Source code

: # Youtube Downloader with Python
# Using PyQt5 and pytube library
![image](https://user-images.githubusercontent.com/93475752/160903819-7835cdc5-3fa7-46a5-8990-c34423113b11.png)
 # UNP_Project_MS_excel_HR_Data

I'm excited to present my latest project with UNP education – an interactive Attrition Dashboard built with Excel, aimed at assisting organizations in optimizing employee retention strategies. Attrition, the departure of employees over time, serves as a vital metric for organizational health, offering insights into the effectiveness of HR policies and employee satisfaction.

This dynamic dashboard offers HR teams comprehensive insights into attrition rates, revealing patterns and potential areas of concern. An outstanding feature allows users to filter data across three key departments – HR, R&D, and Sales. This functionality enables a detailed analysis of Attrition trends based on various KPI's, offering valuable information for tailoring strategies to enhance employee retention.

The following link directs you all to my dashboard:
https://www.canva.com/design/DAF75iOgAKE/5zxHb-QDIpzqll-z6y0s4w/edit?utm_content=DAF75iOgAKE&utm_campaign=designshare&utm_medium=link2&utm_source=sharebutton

Task item -> State how many lines contain the word "https" across the listing, and give no other text.

Your response -> 2